[Records drawn from a dataset]
# # # # # # #
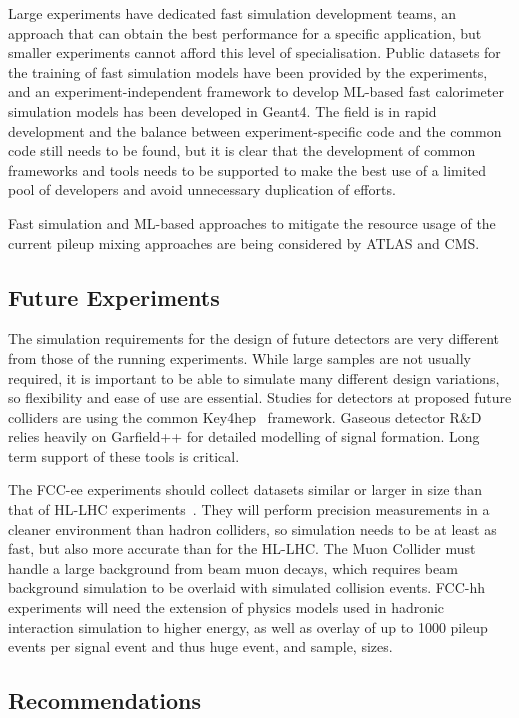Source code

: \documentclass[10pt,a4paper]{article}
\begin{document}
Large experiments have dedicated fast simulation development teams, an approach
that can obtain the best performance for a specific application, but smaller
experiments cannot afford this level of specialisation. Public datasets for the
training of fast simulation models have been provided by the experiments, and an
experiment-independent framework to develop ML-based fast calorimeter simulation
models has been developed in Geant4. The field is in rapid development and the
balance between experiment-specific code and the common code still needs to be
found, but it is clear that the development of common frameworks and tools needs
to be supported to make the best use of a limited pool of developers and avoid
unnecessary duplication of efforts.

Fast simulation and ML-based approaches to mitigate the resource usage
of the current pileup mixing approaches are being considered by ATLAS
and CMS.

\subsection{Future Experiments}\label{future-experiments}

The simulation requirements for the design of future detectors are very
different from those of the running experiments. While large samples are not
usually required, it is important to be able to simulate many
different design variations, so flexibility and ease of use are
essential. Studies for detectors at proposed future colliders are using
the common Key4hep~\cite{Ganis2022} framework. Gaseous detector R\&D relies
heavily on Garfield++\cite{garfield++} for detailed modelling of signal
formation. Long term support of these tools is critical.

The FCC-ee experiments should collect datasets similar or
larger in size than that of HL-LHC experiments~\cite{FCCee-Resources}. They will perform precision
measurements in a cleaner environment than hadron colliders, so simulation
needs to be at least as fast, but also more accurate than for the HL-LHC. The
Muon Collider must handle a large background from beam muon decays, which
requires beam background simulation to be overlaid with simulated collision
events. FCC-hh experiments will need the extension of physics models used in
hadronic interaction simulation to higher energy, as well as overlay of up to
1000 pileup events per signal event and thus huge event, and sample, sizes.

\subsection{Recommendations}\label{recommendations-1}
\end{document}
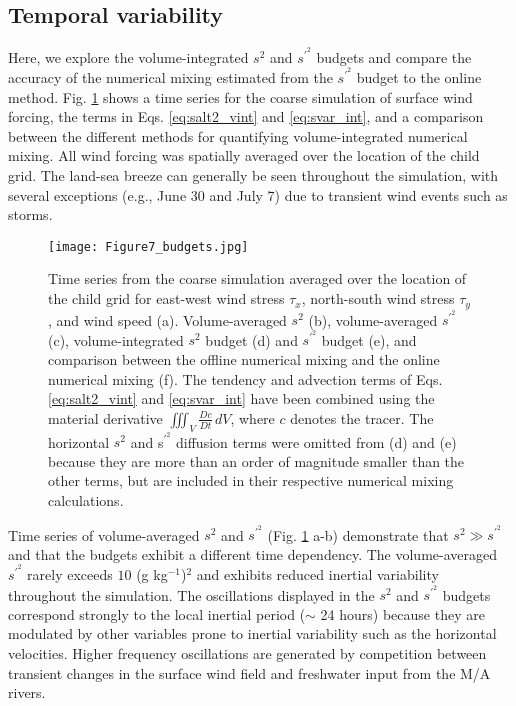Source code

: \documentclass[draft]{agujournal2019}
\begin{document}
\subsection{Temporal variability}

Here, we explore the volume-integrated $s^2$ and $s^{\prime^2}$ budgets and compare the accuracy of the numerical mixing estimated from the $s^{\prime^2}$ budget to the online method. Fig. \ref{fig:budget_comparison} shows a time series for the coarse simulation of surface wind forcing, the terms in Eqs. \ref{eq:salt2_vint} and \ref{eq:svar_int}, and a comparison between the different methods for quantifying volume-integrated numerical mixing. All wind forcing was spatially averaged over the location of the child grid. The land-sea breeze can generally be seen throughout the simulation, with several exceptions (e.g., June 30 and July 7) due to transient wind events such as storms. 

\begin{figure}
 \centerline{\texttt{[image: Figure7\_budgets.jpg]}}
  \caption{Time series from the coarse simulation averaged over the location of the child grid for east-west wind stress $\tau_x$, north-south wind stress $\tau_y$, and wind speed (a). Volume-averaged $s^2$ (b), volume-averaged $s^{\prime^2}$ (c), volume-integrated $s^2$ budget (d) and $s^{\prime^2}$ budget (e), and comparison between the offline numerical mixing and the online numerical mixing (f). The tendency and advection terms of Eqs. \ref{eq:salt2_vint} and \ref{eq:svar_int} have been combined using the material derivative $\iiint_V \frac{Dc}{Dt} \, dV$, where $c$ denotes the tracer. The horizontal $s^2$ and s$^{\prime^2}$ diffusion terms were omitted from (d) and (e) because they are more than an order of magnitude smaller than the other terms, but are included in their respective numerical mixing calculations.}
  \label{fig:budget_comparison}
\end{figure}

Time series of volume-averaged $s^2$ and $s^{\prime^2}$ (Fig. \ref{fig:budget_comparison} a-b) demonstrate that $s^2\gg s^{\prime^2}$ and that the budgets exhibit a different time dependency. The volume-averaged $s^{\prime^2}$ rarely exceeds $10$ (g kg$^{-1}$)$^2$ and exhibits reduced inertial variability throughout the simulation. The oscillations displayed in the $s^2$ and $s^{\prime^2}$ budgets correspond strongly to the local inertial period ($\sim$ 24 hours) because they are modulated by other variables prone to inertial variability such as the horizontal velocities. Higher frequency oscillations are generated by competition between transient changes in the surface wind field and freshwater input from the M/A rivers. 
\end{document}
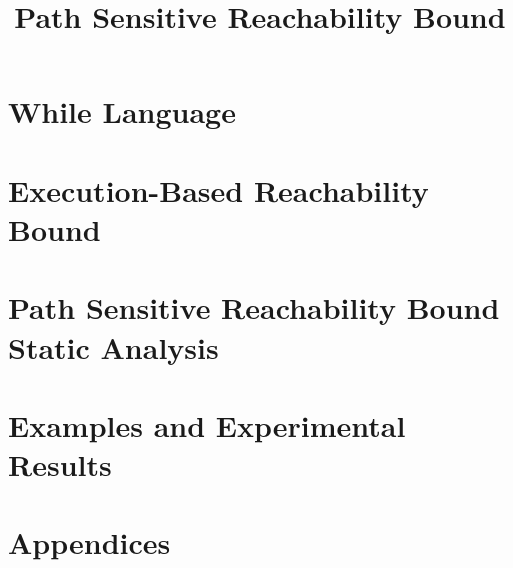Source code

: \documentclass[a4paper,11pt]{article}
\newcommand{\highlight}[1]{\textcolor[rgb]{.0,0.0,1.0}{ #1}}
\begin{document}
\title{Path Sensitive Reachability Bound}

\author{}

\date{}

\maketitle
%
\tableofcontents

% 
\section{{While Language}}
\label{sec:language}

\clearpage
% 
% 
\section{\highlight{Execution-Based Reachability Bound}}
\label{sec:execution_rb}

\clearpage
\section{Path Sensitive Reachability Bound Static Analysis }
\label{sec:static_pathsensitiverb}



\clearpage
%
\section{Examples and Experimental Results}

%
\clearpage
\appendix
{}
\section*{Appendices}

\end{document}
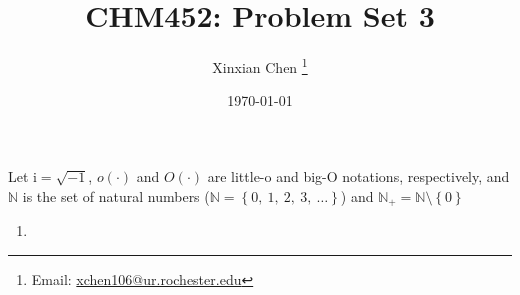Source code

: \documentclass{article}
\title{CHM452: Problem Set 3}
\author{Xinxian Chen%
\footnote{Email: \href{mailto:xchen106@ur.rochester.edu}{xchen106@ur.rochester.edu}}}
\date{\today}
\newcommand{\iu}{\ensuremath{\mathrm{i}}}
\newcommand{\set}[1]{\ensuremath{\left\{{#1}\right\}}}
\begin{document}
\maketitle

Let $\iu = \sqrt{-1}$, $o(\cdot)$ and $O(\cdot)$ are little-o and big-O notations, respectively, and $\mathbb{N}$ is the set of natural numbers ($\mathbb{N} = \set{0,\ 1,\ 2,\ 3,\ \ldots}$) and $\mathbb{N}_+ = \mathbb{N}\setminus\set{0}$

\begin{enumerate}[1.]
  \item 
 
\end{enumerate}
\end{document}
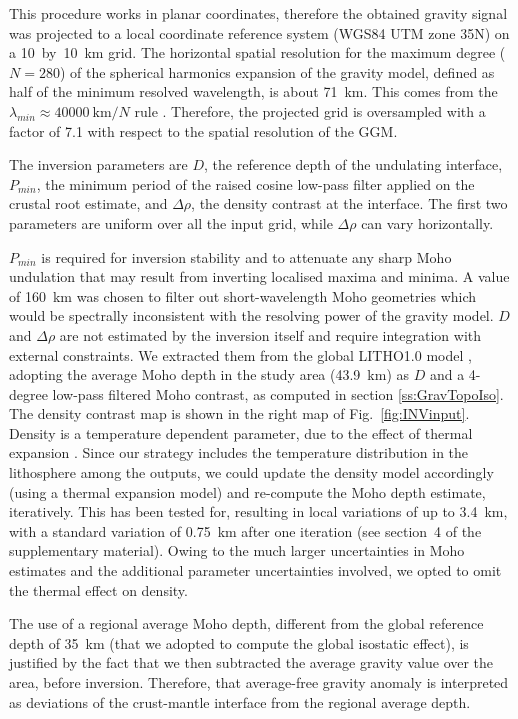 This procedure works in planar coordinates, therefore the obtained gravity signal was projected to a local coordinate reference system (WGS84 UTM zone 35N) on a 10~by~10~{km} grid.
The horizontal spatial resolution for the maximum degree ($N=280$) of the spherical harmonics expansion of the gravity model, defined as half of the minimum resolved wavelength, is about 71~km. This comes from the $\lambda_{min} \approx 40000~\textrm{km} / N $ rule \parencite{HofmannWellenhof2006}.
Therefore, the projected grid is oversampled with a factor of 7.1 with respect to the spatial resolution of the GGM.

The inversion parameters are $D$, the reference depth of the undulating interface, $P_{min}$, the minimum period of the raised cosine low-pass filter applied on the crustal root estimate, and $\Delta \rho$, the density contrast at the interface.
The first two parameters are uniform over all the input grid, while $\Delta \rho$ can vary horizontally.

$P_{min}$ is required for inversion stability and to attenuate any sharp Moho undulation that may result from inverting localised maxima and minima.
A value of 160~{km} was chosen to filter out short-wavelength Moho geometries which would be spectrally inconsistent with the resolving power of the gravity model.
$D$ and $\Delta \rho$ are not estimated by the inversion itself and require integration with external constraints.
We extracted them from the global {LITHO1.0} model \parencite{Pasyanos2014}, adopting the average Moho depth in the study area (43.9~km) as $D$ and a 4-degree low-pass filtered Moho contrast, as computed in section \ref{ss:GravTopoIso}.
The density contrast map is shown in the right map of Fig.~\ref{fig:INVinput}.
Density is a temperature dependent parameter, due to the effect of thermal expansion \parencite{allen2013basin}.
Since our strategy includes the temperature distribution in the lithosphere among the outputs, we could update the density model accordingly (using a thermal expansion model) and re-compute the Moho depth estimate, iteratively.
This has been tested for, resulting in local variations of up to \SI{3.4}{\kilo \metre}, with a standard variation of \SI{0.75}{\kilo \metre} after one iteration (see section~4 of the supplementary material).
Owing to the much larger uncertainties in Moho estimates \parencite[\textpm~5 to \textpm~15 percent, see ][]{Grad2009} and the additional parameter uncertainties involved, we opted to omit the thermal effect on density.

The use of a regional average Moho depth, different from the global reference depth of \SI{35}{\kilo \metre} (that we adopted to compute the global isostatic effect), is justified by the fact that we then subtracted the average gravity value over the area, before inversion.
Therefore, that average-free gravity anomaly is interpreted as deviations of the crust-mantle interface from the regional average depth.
# # # # # # #
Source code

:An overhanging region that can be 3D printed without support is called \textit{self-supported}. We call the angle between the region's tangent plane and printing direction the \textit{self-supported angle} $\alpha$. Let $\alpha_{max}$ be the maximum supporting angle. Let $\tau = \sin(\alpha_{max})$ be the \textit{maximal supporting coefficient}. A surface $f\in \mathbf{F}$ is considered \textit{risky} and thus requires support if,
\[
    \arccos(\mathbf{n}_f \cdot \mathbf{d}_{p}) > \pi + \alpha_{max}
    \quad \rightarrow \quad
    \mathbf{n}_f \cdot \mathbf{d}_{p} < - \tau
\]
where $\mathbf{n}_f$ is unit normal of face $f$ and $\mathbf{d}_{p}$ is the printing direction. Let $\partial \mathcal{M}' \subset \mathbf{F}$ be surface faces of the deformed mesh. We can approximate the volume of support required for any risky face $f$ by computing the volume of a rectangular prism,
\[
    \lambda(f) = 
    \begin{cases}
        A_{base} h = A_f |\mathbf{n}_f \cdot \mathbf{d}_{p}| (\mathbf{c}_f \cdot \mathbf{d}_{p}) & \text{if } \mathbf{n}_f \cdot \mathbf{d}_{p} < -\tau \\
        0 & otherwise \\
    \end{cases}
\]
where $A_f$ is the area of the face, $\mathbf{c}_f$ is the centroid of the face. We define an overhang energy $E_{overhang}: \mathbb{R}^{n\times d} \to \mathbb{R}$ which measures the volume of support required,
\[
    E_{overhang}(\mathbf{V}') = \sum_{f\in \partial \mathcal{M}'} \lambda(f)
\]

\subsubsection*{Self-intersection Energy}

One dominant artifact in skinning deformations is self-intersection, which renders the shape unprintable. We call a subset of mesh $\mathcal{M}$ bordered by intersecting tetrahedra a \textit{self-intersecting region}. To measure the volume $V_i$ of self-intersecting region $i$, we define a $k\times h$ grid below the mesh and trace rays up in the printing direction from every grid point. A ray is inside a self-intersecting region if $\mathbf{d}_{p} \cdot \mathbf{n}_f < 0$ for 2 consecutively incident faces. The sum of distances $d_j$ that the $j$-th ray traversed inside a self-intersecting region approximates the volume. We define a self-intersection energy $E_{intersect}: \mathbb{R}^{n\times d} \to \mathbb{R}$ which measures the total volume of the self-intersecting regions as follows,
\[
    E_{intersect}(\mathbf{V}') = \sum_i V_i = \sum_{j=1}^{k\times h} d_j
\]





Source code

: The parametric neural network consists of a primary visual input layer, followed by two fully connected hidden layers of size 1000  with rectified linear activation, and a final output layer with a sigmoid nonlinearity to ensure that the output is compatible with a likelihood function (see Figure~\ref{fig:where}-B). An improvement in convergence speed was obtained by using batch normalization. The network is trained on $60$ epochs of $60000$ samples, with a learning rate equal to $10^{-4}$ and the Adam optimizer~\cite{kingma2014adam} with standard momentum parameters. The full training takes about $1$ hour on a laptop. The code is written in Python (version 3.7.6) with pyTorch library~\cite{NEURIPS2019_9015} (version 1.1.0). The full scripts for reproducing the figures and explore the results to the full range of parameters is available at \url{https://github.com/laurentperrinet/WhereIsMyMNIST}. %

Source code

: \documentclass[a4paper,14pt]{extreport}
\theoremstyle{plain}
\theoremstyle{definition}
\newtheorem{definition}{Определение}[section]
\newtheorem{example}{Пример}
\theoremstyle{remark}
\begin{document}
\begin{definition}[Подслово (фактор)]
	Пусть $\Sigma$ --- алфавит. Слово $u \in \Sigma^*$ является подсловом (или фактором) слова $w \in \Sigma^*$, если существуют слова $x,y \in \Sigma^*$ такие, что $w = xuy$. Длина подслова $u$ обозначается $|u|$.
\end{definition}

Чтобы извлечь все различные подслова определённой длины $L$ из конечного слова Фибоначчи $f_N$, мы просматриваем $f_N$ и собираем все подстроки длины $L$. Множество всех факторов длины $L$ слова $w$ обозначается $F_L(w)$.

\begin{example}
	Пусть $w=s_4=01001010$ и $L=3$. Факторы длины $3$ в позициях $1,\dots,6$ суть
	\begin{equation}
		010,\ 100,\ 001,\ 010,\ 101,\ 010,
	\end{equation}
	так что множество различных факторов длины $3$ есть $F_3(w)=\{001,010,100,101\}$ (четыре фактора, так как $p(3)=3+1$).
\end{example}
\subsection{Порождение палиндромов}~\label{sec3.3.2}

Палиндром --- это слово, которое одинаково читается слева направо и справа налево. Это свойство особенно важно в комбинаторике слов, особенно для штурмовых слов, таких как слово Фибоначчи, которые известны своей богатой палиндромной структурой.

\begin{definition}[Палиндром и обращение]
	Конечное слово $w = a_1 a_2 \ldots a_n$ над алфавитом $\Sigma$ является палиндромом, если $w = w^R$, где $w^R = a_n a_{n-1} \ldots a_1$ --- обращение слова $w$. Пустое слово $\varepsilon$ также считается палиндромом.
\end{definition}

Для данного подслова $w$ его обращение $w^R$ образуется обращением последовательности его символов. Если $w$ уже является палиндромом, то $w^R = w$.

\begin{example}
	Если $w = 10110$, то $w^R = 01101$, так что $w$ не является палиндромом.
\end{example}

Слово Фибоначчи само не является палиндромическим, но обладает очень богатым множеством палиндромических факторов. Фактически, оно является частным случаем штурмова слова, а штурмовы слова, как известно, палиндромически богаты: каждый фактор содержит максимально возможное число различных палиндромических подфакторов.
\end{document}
# # # # # # #
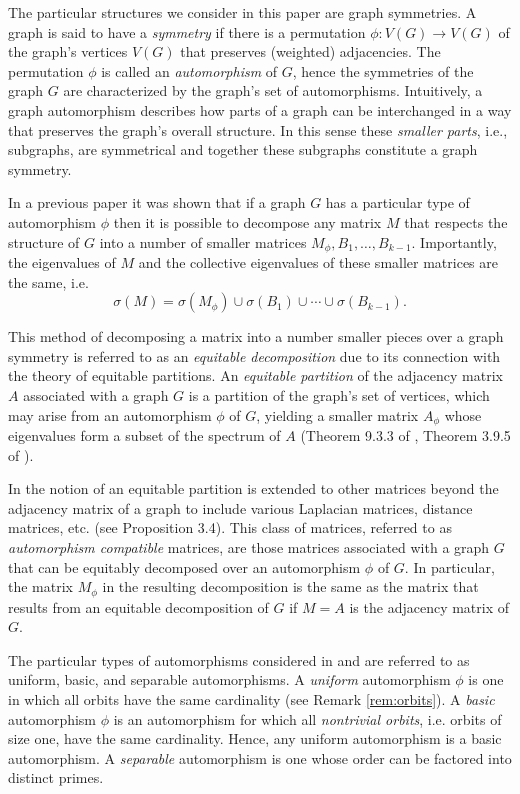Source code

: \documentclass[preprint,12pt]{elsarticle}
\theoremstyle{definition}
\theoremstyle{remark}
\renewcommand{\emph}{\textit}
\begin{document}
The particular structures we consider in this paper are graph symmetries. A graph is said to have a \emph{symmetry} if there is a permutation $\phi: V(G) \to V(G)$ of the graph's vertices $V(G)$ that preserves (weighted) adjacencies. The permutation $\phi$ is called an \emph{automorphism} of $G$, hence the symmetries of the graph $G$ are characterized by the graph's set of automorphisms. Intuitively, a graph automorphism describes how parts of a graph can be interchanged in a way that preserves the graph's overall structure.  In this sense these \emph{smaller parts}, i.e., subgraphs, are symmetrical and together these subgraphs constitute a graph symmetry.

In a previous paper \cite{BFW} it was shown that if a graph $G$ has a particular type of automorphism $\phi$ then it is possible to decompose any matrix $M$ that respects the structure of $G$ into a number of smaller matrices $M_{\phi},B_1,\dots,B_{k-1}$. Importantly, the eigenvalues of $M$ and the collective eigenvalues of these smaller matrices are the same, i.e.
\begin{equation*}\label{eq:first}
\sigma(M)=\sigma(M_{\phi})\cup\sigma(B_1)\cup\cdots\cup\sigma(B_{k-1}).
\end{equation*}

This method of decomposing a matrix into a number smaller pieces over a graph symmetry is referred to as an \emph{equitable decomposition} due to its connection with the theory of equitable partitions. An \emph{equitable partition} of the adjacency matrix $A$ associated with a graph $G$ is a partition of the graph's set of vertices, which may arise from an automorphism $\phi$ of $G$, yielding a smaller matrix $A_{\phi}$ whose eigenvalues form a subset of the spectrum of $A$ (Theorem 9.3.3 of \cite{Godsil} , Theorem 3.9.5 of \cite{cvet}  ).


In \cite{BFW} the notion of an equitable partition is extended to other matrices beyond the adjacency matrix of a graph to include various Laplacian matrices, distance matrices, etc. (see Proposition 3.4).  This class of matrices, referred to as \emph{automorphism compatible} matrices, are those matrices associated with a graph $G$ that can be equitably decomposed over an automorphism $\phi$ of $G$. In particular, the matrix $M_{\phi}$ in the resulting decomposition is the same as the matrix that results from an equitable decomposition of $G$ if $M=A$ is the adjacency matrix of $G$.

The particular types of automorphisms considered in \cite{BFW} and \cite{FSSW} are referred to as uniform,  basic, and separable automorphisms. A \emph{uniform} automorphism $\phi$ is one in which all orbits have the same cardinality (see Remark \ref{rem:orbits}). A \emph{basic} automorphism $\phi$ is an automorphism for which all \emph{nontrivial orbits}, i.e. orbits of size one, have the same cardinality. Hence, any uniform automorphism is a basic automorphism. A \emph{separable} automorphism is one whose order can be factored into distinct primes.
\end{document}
# # # # # # #
WORK ITEM: List the lines of the records where "development" occurs.

ANSWER TO THIS TASK:
Large experiments have dedicated fast simulation development teams, an approach
models has been developed in Geant4. The field is in rapid development and the
found, but it is clear that the development of common frameworks and tools needs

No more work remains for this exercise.